What makes a memorable photograph, in your opinion?
A memorable photograph should represent a decisive moment, show how history or environment are crucially affected by some events or transmit intense emotions. As for portraits, when the photographer knows the protagonist’s story and tries to translate it through a gaze, a gesture, the picture may become memorable.
Do you have any advice for aspiring photographers?
Try to achieve interesting compositions (foreground, middleground, background/elements in focus, elements out of focus/balance between the right-hand and the left-hand parts of the picture), this will make the difference.
Could you share with us one of your favorite editing tools or tips?
I do not have any editing tools to share. The only tip I could share with portraitists is to highlight the gaze, the look, the eyes. Always ask the person to think about a memorable event of his life according to the expression you wish to photograph.
How was your experience with participating in the contest International Photographer of the year? How do you feel about your accomplishment?
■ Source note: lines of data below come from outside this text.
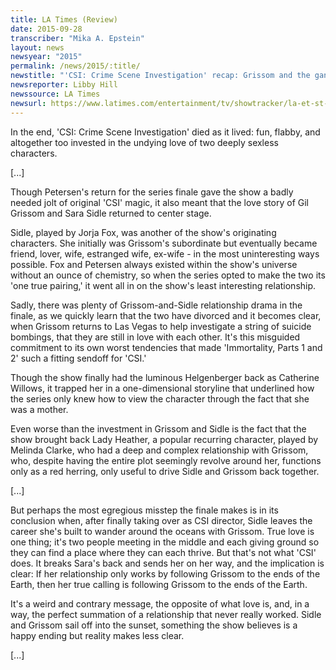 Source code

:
 ```yaml
---
title: LA Times (Review)
date: 2015-09-28
transcriber: "Mika A. Epstein"
layout: news
newsyear: "2015"
permalink: /news/2015/:title/
newstitle: "'CSI: Crime Scene Investigation' recap: Grissom and the gang say goodbye"
newsreporter: Libby Hill
newssource: LA Times
newsurl: https://www.latimes.com/entertainment/tv/showtracker/la-et-st-csi-finale-recap-20150928-story.html
---
```


In the end, 'CSI: Crime Scene Investigation' died as it lived: fun, flabby, and altogether too invested in the undying love of two deeply sexless characters.

[...]

Though Petersen's return for the series finale gave the show a badly needed jolt of original 'CSI' magic, it also meant that the love story of Gil Grissom and Sara Sidle returned to center stage.

Sidle, played by Jorja Fox, was another of the show's originating characters. She initially was Grissom's subordinate but eventually became friend, lover, wife, estranged wife, ex-wife - in the most uninteresting ways possible. Fox and Petersen always existed within the show's universe without an ounce of chemistry, so when the series opted to make the two its 'one true pairing,' it went all in on the show's least interesting relationship.

Sadly, there was plenty of Grissom-and-Sidle relationship drama in the finale, as we quickly learn that the two have divorced and it becomes clear, when Grissom returns to Las Vegas to help investigate a string of suicide bombings, that they are still in love with each other. It's this misguided commitment to its own worst tendencies that made 'Immortality, Parts 1 and 2' such a fitting sendoff for 'CSI.'

Though the show finally had the luminous Helgenberger back as Catherine Willows, it trapped her in a one-dimensional storyline that underlined how the series only knew how to view the character through the fact that she was a mother.

Even worse than the investment in Grissom and Sidle is the fact that the show brought back Lady Heather, a popular recurring character, played by Melinda Clarke, who had a deep and complex relationship with Grissom, who, despite having the entire plot seemingly revolve around her, functions only as a red herring, only useful to drive Sidle and Grissom back together.

[...]

But perhaps the most egregious misstep the finale makes is in its conclusion when, after finally taking over as CSI director, Sidle leaves the career she's built to wander around the oceans with Grissom. True love is one thing; it's two people meeting in the middle and each giving ground so they can find a place where they can each thrive. But that's not what 'CSI' does. It breaks Sara's back and sends her on her way, and the implication is clear: If her relationship only works by following Grissom to the ends of the Earth, then her true calling is following Grissom to the ends of the Earth.

It's a weird and contrary message, the opposite of what love is, and, in a way, the perfect summation of a relationship that never really worked. Sidle and Grissom sail off into the sunset, something the show believes is a happy ending but reality makes less clear.

[...]
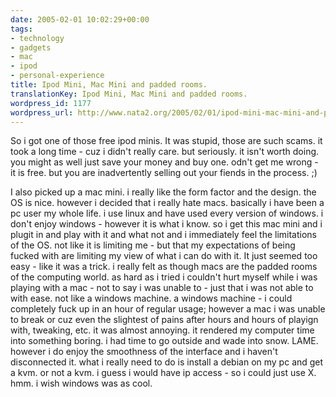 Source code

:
```yaml
---
date: 2005-02-01 10:02:29+00:00
tags:
- technology
- gadgets
- mac
- ipod
- personal-experience
title: Ipod Mini, Mac Mini and padded rooms.
translationKey: Ipod Mini, Mac Mini and padded rooms.
wordpress_id: 1177
wordpress_url: http://www.nata2.org/2005/02/01/ipod-mini-mac-mini-and-padded-rooms/
---
```


So i got one of those free ipod minis. It was stupid, those are such scams. it took a long time - cuz i didn't really care. but seriously. it isn't worth doing. you might as well just save your money and buy one. odn't get me wrong - it is free. but you are inadvertently selling out your fiends in the process. ;) 

I also picked up a mac mini. i really like the form factor and the design. the OS is nice. however i decided that i really hate macs. basically i have been a pc user my whole life. i use linux and have used every version of windows. i don't enjoy windows - however it is what i know. so i get this mac mini and i plugit in and play with it and what not and i immediately feel the limitations of the OS. not like it is limiting me - but that my expectations of being fucked with are limiting my view of what i can do with it. It just seemed too easy - like it was a trick. i really felt as though macs are the padded rooms of the computing world. as hard as i tried i couldn't hurt myself while i was playing with a mac - not to say i was unable to - just that i was not able to with ease. not like a windows machine. a windows machine - i could completely fuck up in an hour of regular usage; however a mac i was unable to break or cuz even the slightest of pains after hours and hours of playign with, tweaking, etc. it was almost annoying. it rendered my computer time into something boring. i had time to go outside and wade into snow. LAME. however i do enjoy the smoothness of the interface and i haven't disconnected it. what i really need to do is install a debian on my pc and get a kvm. or not a kvm. i guess i would have ip access - so i could just use X. hmm. i wish windows was as cool.
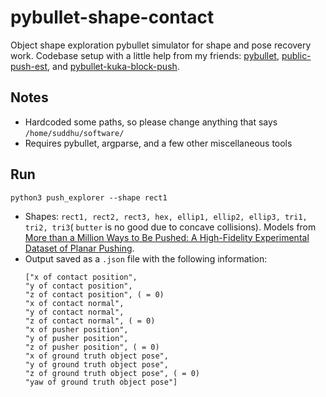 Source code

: # pybullet-shape-contact

Object shape exploration pybullet simulator for shape and pose recovery work. Codebase setup with a little help from my friends: [pybullet](https://github.com/bulletphysics/bullet3/tree/master/examples/pybullet), [public-push-est](https://github.com/mcubelab/push-est-public), and [pybullet-kuka-block-push](https://github.com/Nima-Fazeli/pybullet-kuka-block-push).

## Notes
- Hardcoded some paths, so please change anything that says `/home/suddhu/software/`
- Requires pybullet, argparse, and a few other miscellaneous tools

## Run

```
python3 push_explorer --shape rect1
```
- Shapes: ` rect1, rect2, rect3, hex, ellip1, ellip2, ellip3, tri1, tri2, tri3 `( `butter` is no good due to concave collisions). Models from [More than a Million Ways to Be Pushed: A High-Fidelity Experimental Dataset of Planar Pushing](https://arxiv.org/abs/1604.04038).
- Output saved as a `.json` file with the following information: 
  ```
  ["x of contact position", 
  "y of contact position", 
  "z of contact position", ( = 0)
  "x of contact normal", 
  "y of contact normal", 
  "z of contact normal", ( = 0)
  "x of pusher position", 
  "y of pusher position", 
  "z of pusher position", ( = 0)
  "x of ground truth object pose", 
  "y of ground truth object pose", 
  "z of ground truth object pose", ( = 0)
  "yaw of ground truth object pose"]
  ```

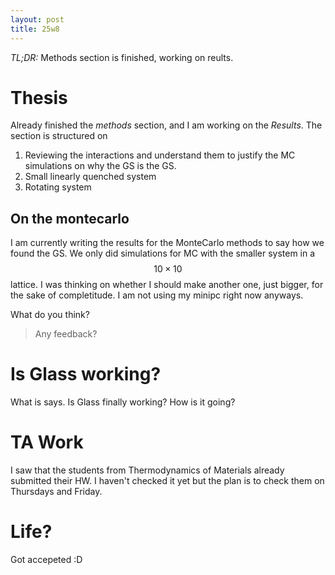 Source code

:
 ```yaml
---
layout: post
title: 25w8
---
```


*TL;DR:* Methods section is finished, working on reults.

# Thesis
Already finished the _methods_ section, and I am working on the _Results_. The section is structured on 

1. Reviewing the interactions and understand them to justify the MC simulations on why the GS is the GS.
2. Small linearly quenched system
3. Rotating system

## On the montecarlo
I am currently writing the results for the MonteCarlo methods to say how we found the GS. We only did simulations for MC with the smaller system in a $$10\times 10$$ lattice. I was thinking on whether I should make another one, just bigger, for the sake of completitude. I am not using my minipc right now anyways.

What do you think?

> Any feedback?

# Is Glass working?

What is says. Is Glass finally working? How is it going?

# TA Work

I saw that the students from Thermodynamics of Materials already submitted their HW. I haven't checked it yet but the plan is to check them on Thursdays and Friday.

# Life?

Got accepeted :D

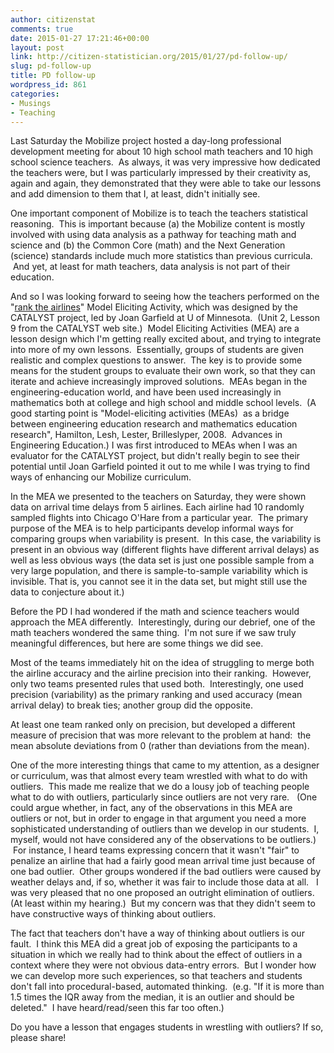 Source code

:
 ```yaml
---
author: citizenstat
comments: true
date: 2015-01-27 17:21:46+00:00
layout: post
link: http://citizen-statistician.org/2015/01/27/pd-follow-up/
slug: pd-follow-up
title: PD follow-up
wordpress_id: 861
categories:
- Musings
- Teaching
---
```


Last Saturday the Mobilize project hosted a day-long professional development meeting for about 10 high school math teachers and 10 high school science teachers.  As always, it was very impressive how dedicated the teachers were, but I was particularly impressed by their creativity as, again and again, they demonstrated that they were able to take our lessons and add dimension to them that I, at least, didn't initially see.

One important component of Mobilize is to teach the teachers statistical reasoning.  This is important because (a) the Mobilize content is mostly involved with using data analysis as a pathway for teaching math and science and (b) the Common Core (math) and the Next Generation (science) standards include much more statistics than previous curricula.  And yet, at least for math teachers, data analysis is not part of their education.

And so I was looking forward to seeing how the teachers performed on the "[rank the airlines](http://www.tc.umn.edu/~catalst/materials.php)" Model Eliciting Activity, which was designed by the CATALYST project, led by Joan Garfield at U of Minnesota.  (Unit 2, Lesson 9 from the CATALYST web site.)  Model Eliciting Activities (MEA) are a lesson design which I'm getting really excited about, and trying to integrate into more of my own lessons.  Essentially, groups of students are given realistic and complex questions to answer.  The key is to provide some means for the student groups to evaluate their own work, so that they can iterate and achieve increasingly improved solutions.  MEAs began in the engineering-education world, and have been used increasingly in mathematics both at college and high school and middle school levels.  (A good starting point is "Model-eliciting activities (MEAs)  as a bridge between engineering education research and mathematics education research", HamiIton, Lesh, Lester, Brilleslyper, 2008.  Advances in Engineering Education.) I was first introduced to MEAs when I was an evaluator for the CATALYST project, but didn't really begin to see their potential until Joan Garfield pointed it out to me while I was trying to find ways of enhancing our Mobilize curriculum.

In the MEA we presented to the teachers on Saturday, they were shown data on arrival time delays from 5 airlines. Each airline had 10 randomly sampled flights into Chicago O'Hare from a particular year.  The primary purpose of the MEA is to help participants develop informal ways for comparing groups when variability is present.  In this case, the variability is present in an obvious way (different flights have different arrival delays) as well as less obvious ways (the data set is just one possible sample from a very large population, and there is sample-to-sample variability which is invisible. That is, you cannot see it in the data set, but might still use the data to conjecture about it.)

Before the PD I had wondered if the math and science teachers would approach the MEA differently.  Interestingly, during our debrief, one of the math teachers wondered the same thing.  I'm not sure if we saw truly meaningful differences, but here are some things we did see.

Most of the teams immediately hit on the idea of struggling to merge both the airline accuracy and the airline precision into their ranking.  However, only two teams presented rules that used both.  Interestingly, one used precision (variability) as the primary ranking and used accuracy (mean arrival delay) to break ties; another group did the opposite.

At least one team ranked only on precision, but developed a different measure of precision that was more relevant to the problem at hand:  the mean absolute deviations from 0 (rather than deviations from the mean).

One of the more interesting things that came to my attention, as a designer or curriculum, was that almost every team wrestled with what to do with outliers.  This made me realize that we do a lousy job of teaching people what to do with outliers, particularly since outliers are not very rare.   (One could argue whether, in fact, any of the observations in this MEA are outliers or not, but in order to engage in that argument you need a more sophisticated understanding of outliers than we develop in our students.  I, myself, would not have considered any of the observations to be outliers.)  For instance, I heard teams expressing concern that it wasn't "fair" to penalize an airline that had a fairly good mean arrival time just because of one bad outlier.  Other groups wondered if the bad outliers were caused by weather delays and, if so, whether it was fair to include those data at all.   I was very pleased that no one proposed an outright elimination of outliers. (At least within my hearing.)  But my concern was that they didn't seem to have constructive ways of thinking about outliers.

The fact that teachers don't have a way of thinking about outliers is our fault.  I think this MEA did a great job of exposing the participants to a situation in which we really had to think about the effect of outliers in a context where they were not obvious data-entry errors.  But I wonder how we can develop more such experiences, so that teachers and students don't fall into procedural-based, automated thinking.  (e.g. "If it is more than 1.5 times the IQR away from the median, it is an outlier and should be deleted."  I have heard/read/seen this far too often.)

Do you have a lesson that engages students in wrestling with outliers? If so, please share!
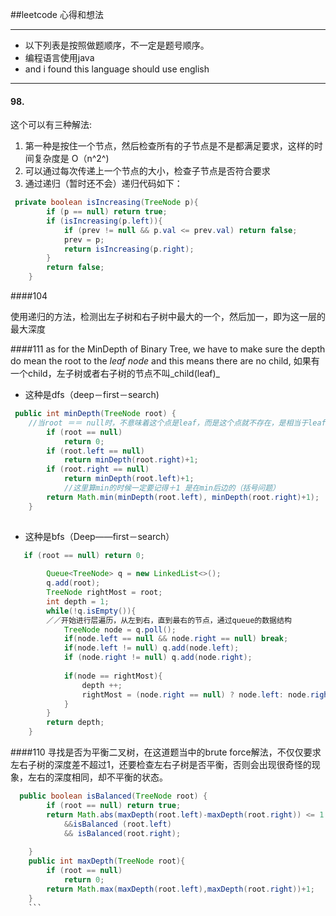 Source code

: ##leetcode 心得和想法
___

* 以下列表是按照做题顺序，不一定是题号顺序。  
* 编程语言使用java
* and i found this language should use english

___

#### 98. 
这个可以有三种解法:

1. 第一种是按住一个节点，然后检查所有的子节点是不是都满足要求，这样的时间复杂度是 O（n^2^)  
2. 可以通过每次传递上一个节点的大小，检查子节点是否符合要求  
3. 通过递归（暂时还不会）递归代码如下：

```java
 private boolean isIncreasing(TreeNode p){
        if (p == null) return true;
        if (isIncreasing(p.left)){
   			if (prev != null && p.val <= prev.val) return false;
            prev = p;
            return isIncreasing(p.right);
        }
        return false;
    }
```

####104

使用递归的方法，检测出左子树和右子树中最大的一个，然后加一，即为这一层的最大深度

####111
as for the MinDepth of Binary Tree, we have to make sure the depth do mean the root to the _leaf node_ and this means there are no child, 如果有一个child，左子树或者右子树的节点不叫_child(leaf)_ 

* 这种是dfs（deep－first－search)

```java
 public int minDepth(TreeNode root) {
 	//当root ＝＝ null时，不意味着这个点是leaf，而是这个点就不存在，是相当于leaf的两个子节点之一
        if (root == null) 
            return 0;
        if (root.left == null)
            return minDepth(root.right)+1;
        if (root.right == null)
            return minDepth(root.left)+1;
            //这里算min的时候一定要记得＋1 是在min后边的（括号问题）
        return Math.min(minDepth(root.left), minDepth(root.right)+1);
    }
    
``` 

* 这种是bfs（Deep——first－search）

```java
   if (root == null) return 0;
        
        Queue<TreeNode> q = new LinkedList<>();
        q.add(root);
        TreeNode rightMost = root;
        int depth = 1;
        while(!q.isEmpty()){
        ／／开始进行层遍历，从左到右，直到最右的节点，通过queue的数据结构
            TreeNode node = q.poll();
            if(node.left == null && node.right == null) break;
            if(node.left != null) q.add(node.left);
            if (node.right != null) q.add(node.right);
            
            if(node == rightMost){
                depth ++;
                rightMost = (node.right == null) ? node.left: node.right;
            }
        }
        return depth;
    }
```

####110
寻找是否为平衡二叉树，在这道题当中的brute force解法，不仅仅要求左右子树的深度差不超过1，还要检查左右子树是否平衡，否则会出现很奇怪的现象，左右的深度相同，却不平衡的状态。

```java
  public boolean isBalanced(TreeNode root) {
        if (root == null) return true;
        return Math.abs(maxDepth(root.left)-maxDepth(root.right)) <= 1
            &&isBalanced (root.left)
            && isBalanced(root.right);
            
    }
    public int maxDepth(TreeNode root){
        if (root == null) 
            return 0;
        return Math.max(maxDepth(root.left),maxDepth(root.right))+1;
    }
    ```

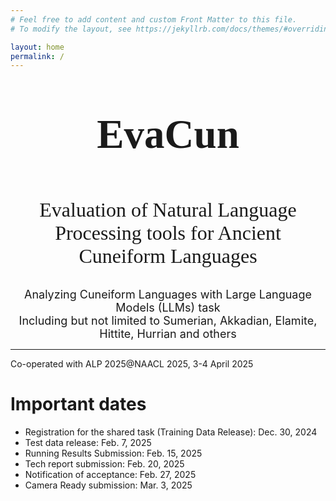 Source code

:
 ```yaml
---
# Feel free to add content and custom Front Matter to this file.
# To modify the layout, see https://jekyllrb.com/docs/themes/#overriding-theme-defaults

layout: home
permalink: /
---
```

<center><p style = "font-family:georgia,garamond,serif;font-size:65px"> <b>EvaCun </b> <br></p>
<font size = "6"><p style = "font-family:georgia,garamond,serif;">
Evaluation of Natural Language Processing tools for Ancient Cuneiform Languages </p>  </font> </center>


<font size = "4"> <center> Analyzing Cuneiform Languages with Large Language Models (LLMs) task </center> </font>
<font size = "4"> <center> Including but not limited to Sumerian, Akkadian, Elamite, Hittite, Hurrian and others </center> </font>

____
Co-operated with ALP 2025@NAACL 2025, 3-4 April 2025
  
# Important dates

- Registration for the shared task (Training Data Release): Dec. 30, 2024
- Test data release: Feb. 7, 2025
- Running Results Submission: Feb. 15, 2025
- Tech report submission: Feb. 20, 2025
- Notification of acceptance: Feb. 27, 2025
- Camera Ready submission: Mar. 3, 2025
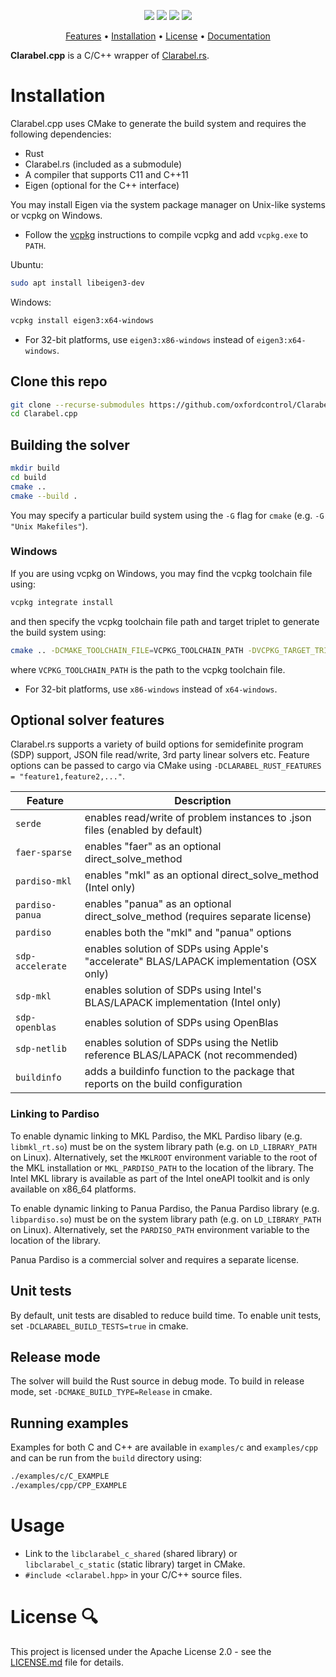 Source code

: 

<p align="center">
  <a href="https://github.com/oxfordcontrol/Clarabel.cpp/actions"><img src="https://github.com/oxfordcontrol/Clarabel.cpp/workflows/ci/badge.svg?branch=main"></a>
  <!-- <a href="https://codecov.io/gh/oxfordcontrol/Clarabel.rs"><img src="https://codecov.io/gh/oxfordcontrol/Clarabel.rs/branch/main/graph/badge.svg"></a> -->
  <a href="https://oxfordcontrol.github.io/ClarabelDocs/stable"><img src="https://img.shields.io/badge/Documentation-stable-purple.svg"></a>
  <a href="https://opensource.org/licenses/Apache-2.0"><img src="https://img.shields.io/badge/License-Apache%202.0-blue.svg"></a>
  <a href="https://github.com/oxfordcontrol/Clarabel.cpp/releases"><img src="https://img.shields.io/badge/Release-None-blue.svg"></a>
</p>

<p align="center">
  <a href="#features">Features</a> •
  <a href="#installation">Installation</a> •
  <a href="#license-">License</a> •
  <a href="https://oxfordcontrol.github.io/ClarabelDocs/stable">Documentation</a>
</p>

__Clarabel.cpp__ is a C/C++ wrapper of [Clarabel.rs](https://github.com/oxfordcontrol/Clarabel.rs).

# Installation

Clarabel.cpp uses CMake to generate the build system and requires the following dependencies:

- Rust
- Clarabel.rs (included as a submodule)
- A compiler that supports C11 and C++11
- Eigen (optional for the C++ interface)

You may install Eigen via the system package manager on Unix-like systems or vcpkg on Windows.

- Follow the [vcpkg](https://vcpkg.io/en/getting-started) instructions to compile vcpkg and add `vcpkg.exe` to `PATH`.

Ubuntu:

```sh
sudo apt install libeigen3-dev
```

Windows:

```sh
vcpkg install eigen3:x64-windows
```

- For 32-bit platforms, use `eigen3:x86-windows` instead of `eigen3:x64-windows`.

## Clone this repo

```sh
git clone --recurse-submodules https://github.com/oxfordcontrol/Clarabel.cpp.git
cd Clarabel.cpp
```

## Building the solver

```sh
mkdir build
cd build
cmake ..
cmake --build .
```

You may specify a particular build system using the `-G` flag for `cmake` (e.g. `-G "Unix Makefiles"`).

### Windows

If you are using vcpkg on Windows, you may find the vcpkg toolchain file using:

```sh
vcpkg integrate install
```

and then specify the vcpkg toolchain file path and target triplet to generate the build system using:

```sh
cmake .. -DCMAKE_TOOLCHAIN_FILE=VCPKG_TOOLCHAIN_PATH -DVCPKG_TARGET_TRIPLET=x64-windows
```

where `VCPKG_TOOLCHAIN_PATH` is the path to the vcpkg toolchain file.

- For 32-bit platforms, use `x86-windows` instead of `x64-windows`.

## Optional solver features

Clarabel.rs supports a variety of build options for semidefinite program (SDP) support, JSON file read/write, 3rd party linear solvers etc.  Feature options can be passed to cargo via CMake using `-DCLARABEL_RUST_FEATURES = "feature1,feature2,..."`.

| Feature | Description |
|---------|-------------|
| `serde` | enables read/write of problem instances to .json files (enabled by default) |
| `faer-sparse` | enables "faer" as an optional direct_solve_method |
| `pardiso-mkl` | enables "mkl" as an optional direct_solve_method (Intel only) |
| `pardiso-panua` | enables "panua" as an optional direct_solve_method (requires separate license) |
| `pardiso` | enables both the "mkl" and "panua" options |
| `sdp-accelerate` | enables solution of SDPs using Apple's "accelerate" BLAS/LAPACK implementation (OSX only) |
| `sdp-mkl` | enables solution of SDPs using Intel's BLAS/LAPACK implementation (Intel only) |
| `sdp-openblas` | enables solution of SDPs using OpenBlas |
| `sdp-netlib` | enables solution of SDPs using the Netlib reference BLAS/LAPACK (not recommended) |
| `buildinfo` | adds a buildinfo function to the package that reports on the build configuration |

### Linking to Pardiso
To enable dynamic linking to MKL Pardiso, the MKL Pardiso libary (e.g. `libmkl_rt.so`) must be on the system library path (e.g. on `LD_LIBRARY_PATH` on Linux). Alternatively, set the `MKLROOT` environment variable to the root of the MKL installation or `MKL_PARDISO_PATH` to the location of the library. The Intel MKL library is available as part of the Intel oneAPI toolkit and is only available on x86_64 platforms.

To enable dynamic linking to Panua Pardiso, the Panua Pardiso library (e.g. `libpardiso.so`) must be on the system library path (e.g. on `LD_LIBRARY_PATH` on Linux). Alternatively, set the `PARDISO_PATH` environment variable to the location of the library.

Panua Pardiso is a commercial solver and requires a separate license.

## Unit tests

By default, unit tests are disabled to reduce build time. To enable unit tests, set `-DCLARABEL_BUILD_TESTS=true` in cmake.

## Release mode

The solver will build the Rust source in debug mode.   To build in release mode, set `-DCMAKE_BUILD_TYPE=Release` in cmake.

## Running examples

Examples for both C and C++ are available in `examples/c` and `examples/cpp` and can be run from the `build` directory using:

```sh
./examples/c/C_EXAMPLE
./examples/cpp/CPP_EXAMPLE
```

# Usage

- Link to the `libclarabel_c_shared` (shared library) or `libclarabel_c_static` (static library) target in CMake.
- `#include <clarabel.hpp>` in your C/C++ source files.

# License 🔍
This project is licensed under the Apache License 2.0 - see the [LICENSE.md](LICENSE.md) file for details.
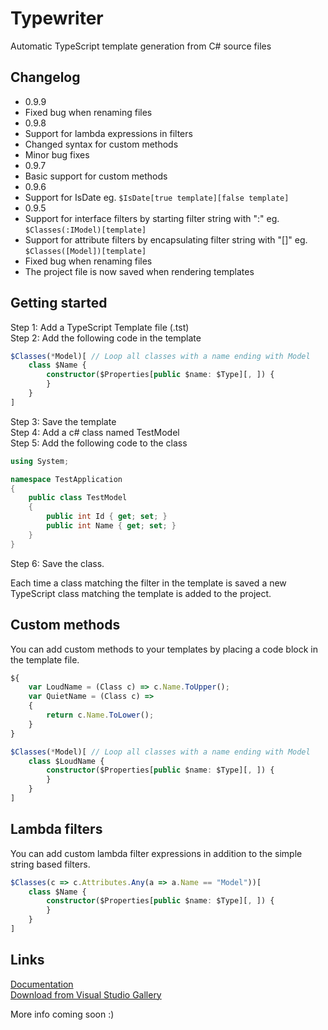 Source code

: # Typewriter
Automatic TypeScript template generation from C# source files

## Changelog
* 0.9.9
 * Fixed bug when renaming files
* 0.9.8
 * Support for lambda expressions in filters
 * Changed syntax for custom methods
 * Minor bug fixes
* 0.9.7
 * Basic support for custom methods
* 0.9.6
 * Support for IsDate eg. ```$IsDate[true template][false template]```
* 0.9.5
 * Support for interface filters by starting filter string with ":" eg. ```$Classes(:IModel)[template]```
 * Support for attribute filters by encapsulating filter string with "[]" eg. ```$Classes([Model])[template]```
 * Fixed bug when renaming files
 * The project file is now saved when rendering templates

## Getting started
Step 1: Add a TypeScript Template file (.tst)  
Step 2: Add the following code in the template  
```typescript
$Classes(*Model)[ // Loop all classes with a name ending with Model
    class $Name {
        constructor($Properties[public $name: $Type][, ]) {
        }
    }
]
```
Step 3: Save the template  
Step 4: Add a c# class named TestModel  
Step 5: Add the following code to the class  
```c#
using System;

namespace TestApplication
{
    public class TestModel
    {
        public int Id { get; set; }
        public int Name { get; set; }
    }
}
```
Step 6: Save the class.  

Each time a class matching the filter in the template is saved a new TypeScript class matching the template is added to the project.

## Custom methods
You can add custom methods to your templates by placing a code block in the template file.
```typescript
${
    var LoudName = (Class c) => c.Name.ToUpper();
    var QuietName = (Class c) => 
    {
        return c.Name.ToLower();
    }
}

$Classes(*Model)[ // Loop all classes with a name ending with Model
    class $LoudName {
        constructor($Properties[public $name: $Type][, ]) {
        }
    }
]
```

## Lambda filters
You can add custom lambda filter expressions in addition to the simple string based filters.
```typescript
$Classes(c => c.Attributes.Any(a => a.Name == "Model"))[
    class $Name {
        constructor($Properties[public $name: $Type][, ]) {
        }
    }
]
```

## Links
[Documentation](http://frhagn.github.io/Typewriter)  
[Download from Visual Studio Gallery](https://visualstudiogallery.msdn.microsoft.com/e1d68248-f30e-4a5d-bf18-31399a0bcfa6)

More info coming soon :)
Getting the recognition of your peers is dramatically important especially when you’ve been working on your own for years on issues that are emotionally intense. I am grateful that such competitions exist because they do not necessarily reward the photographers who have already earned international acclaim. They seem to focus on talent and that is just legitimate. Thank you to the team and jury of International Photographer of the Year (IPOTY).
What is one question nobody has ever asked you about your work that you wish they had?
I wish someone had asked me “Why are children at the core of your photographic works?” Then, I would have answered : “They are all the children that fate placed on my way after I realized I would not become a mother”.